Attorney Laura J. Hansen is our author today, and she has written the following article about buy-sell agreements. In a previous article, Ms. Hansen discussed the importance of succession planning for business owners. For a business to withstand the test of time and become a ‘legacy’ business, the succession of ownership from one owner to the next owner or group of owners must be smooth and effective. A well-drafted buy-sell agreement is an important part of business succession.
Running a business can be difficult with anyone whether your spouse, family member, or best friend. So, most business owners do not want to end up owning a business with some third party who they did not choose or do not know. The terms of a buy-sell agreement address ‘what happens when something happens’. In other words, if one business owner dies, becomes incapacitated, puts the business at risk, or simply wants out, the buy-sell terms set forth the process by which the remaining owners may buy out the affected owner.
Buy-sell agreements are used for all types of business entities whether a partnership, limited liability company (LLC) or corporation, and thus have various names, such as a Share Restriction Agreement, Member Control Agreement, Operating Agreement, or simply a Buy-Sell Agreement. Buy-sell agreements are entered into by owners of a business and may be completed when the entity is first formed, when a new owner comes on board, or simply when the existing owners make time for it. There are several main components of a buy-sell agreement. First, there’s a restriction on the sale of an owner’s interest in the business. Second, there’s a list of events that trigger the process of the buy-sell to begin. Third, there’s a valuation method described to establish a price for the ownership interest, and lastly, terms of the purchase are set forth which may include a down payment and installment payments over a period of time.
So, what are these triggering events? Death, incapacity, divorce, bankruptcy, judgments, and attachments are triggering events. Termination of employment from a business or competing with the business are also triggering events. An owners desire to exit a business, retire, or otherwise move on should also be addressed. In many cases, these events can be anticipated even though they may happen unexpectedly, and while they may seem negative or pessimistic, wise business owners plan for these events.
What happen when one of these triggering events takes place? The buy-sell agreement should describe this process, and there are many options. Under the terms of the buy-sell agreement, the company may have the obligation to buy in or redeem the owner’s shares or membership interest. This is often the case when the triggering event is the death of one of the owners. For other triggering events, the company may have the option to redeem, and if it chooses not to, then the remaining owners have the option to buy the shares or membership interest. This structure gives the remaining owners ways to evaluate tax implications, control, dilution, and other considerations and figure out the best way to proceed.
Of course, placing a value on the shares or membership interests in a business is very important and can be difficult. Valuation methods include using a stipulated value, formula, appraisal process, accountant’s determination, or an outside valuation such as the assessed value. It’s wise to agree to one type of valuation such as setting a stipulated value on a regular basis and then to have a fallback valuation method if the first has not been done.

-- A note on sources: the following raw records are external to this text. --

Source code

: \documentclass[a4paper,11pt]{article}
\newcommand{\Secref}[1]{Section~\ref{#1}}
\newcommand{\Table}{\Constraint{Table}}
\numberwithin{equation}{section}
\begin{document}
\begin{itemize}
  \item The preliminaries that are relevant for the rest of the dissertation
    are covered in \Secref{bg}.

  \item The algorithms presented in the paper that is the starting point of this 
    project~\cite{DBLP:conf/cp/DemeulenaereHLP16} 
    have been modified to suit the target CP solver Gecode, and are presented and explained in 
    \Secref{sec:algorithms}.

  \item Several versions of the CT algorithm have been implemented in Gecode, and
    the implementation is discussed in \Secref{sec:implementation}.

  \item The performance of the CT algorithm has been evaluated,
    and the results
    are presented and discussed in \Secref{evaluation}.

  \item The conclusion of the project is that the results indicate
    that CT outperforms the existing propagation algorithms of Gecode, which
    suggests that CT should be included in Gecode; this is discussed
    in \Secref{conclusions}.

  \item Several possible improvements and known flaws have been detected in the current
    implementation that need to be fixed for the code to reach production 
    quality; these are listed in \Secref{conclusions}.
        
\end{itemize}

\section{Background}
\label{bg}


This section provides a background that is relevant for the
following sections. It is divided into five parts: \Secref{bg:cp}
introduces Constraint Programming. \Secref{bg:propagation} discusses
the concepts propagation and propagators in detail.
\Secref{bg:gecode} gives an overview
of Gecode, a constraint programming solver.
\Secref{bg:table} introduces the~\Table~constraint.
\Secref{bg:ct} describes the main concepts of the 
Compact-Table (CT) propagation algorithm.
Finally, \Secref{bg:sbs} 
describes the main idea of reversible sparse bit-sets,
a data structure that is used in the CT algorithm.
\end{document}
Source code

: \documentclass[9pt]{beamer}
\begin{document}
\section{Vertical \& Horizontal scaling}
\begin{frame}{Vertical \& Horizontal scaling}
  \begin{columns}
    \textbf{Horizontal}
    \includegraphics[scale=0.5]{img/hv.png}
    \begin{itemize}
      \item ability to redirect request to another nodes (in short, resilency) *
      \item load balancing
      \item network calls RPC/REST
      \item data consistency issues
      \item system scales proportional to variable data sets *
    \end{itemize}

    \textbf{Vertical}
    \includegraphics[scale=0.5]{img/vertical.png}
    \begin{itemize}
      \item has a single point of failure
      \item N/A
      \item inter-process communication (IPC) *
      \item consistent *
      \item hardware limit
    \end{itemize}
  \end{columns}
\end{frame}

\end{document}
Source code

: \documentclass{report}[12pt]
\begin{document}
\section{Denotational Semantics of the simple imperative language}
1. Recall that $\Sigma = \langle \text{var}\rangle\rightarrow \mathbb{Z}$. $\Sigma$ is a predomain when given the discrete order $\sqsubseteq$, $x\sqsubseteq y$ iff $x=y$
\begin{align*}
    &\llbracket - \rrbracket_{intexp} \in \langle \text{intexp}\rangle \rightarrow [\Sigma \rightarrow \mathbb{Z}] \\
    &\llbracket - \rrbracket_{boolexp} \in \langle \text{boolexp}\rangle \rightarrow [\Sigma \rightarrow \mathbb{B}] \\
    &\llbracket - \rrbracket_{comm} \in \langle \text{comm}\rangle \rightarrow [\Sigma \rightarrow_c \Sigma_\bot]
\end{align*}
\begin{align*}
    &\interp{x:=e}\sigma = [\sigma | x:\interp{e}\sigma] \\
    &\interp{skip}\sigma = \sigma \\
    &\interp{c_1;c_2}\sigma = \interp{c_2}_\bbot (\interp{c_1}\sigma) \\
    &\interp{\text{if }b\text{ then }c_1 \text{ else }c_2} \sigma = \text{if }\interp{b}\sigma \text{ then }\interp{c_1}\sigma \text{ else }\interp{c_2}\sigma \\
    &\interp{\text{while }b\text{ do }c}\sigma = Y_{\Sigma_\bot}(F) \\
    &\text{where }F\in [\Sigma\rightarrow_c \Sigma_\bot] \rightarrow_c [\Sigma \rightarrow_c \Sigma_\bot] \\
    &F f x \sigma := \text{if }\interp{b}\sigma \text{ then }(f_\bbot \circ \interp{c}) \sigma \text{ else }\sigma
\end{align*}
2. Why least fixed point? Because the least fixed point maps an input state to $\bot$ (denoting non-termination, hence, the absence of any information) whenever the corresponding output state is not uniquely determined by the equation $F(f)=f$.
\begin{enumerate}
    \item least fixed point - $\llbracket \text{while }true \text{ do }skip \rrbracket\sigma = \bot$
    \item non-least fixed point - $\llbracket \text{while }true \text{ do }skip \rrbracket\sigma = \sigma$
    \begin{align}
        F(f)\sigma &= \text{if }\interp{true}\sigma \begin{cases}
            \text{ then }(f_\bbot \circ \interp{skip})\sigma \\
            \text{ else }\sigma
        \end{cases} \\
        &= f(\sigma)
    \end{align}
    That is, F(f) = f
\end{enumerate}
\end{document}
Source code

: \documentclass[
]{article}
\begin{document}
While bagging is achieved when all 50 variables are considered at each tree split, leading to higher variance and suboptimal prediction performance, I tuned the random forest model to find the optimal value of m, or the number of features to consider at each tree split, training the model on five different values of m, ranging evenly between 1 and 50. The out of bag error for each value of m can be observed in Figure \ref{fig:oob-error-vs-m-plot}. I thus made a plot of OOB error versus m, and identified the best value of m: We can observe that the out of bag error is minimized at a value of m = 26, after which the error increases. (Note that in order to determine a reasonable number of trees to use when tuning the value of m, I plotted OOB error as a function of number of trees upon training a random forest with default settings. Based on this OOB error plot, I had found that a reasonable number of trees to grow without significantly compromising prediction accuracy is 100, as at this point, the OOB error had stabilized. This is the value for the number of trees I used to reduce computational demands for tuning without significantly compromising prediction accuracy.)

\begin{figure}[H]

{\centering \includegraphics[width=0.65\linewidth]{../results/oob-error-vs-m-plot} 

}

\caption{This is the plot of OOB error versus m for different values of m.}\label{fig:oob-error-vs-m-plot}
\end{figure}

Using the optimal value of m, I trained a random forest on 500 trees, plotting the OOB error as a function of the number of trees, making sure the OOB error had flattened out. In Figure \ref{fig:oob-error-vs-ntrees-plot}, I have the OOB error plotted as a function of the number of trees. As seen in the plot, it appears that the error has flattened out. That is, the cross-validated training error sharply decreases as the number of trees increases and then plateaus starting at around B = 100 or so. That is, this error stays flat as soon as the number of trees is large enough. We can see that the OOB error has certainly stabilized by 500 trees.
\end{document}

Payment terms are important, too, and often the buy-sell agreement will set forth a down payment, interest rates, and number of years of payments. In some cases, the company will pay for the departing owner’s shares or interest in full, perhaps using proceeds of life insurance. In other cases, the terms will be agreed to in a promissory note or other security agreement.
One of the most important benefits of putting in place a buy-sell agreement is for owners to come to an agreement before ‘something’ happens and when they are in a neutral and equal position. Before a triggering event takes place, owners do not know whether they will be a buyer or a seller, so that’s the best time to put in place buy-sell terms that are the most fair and equitable to all the owners.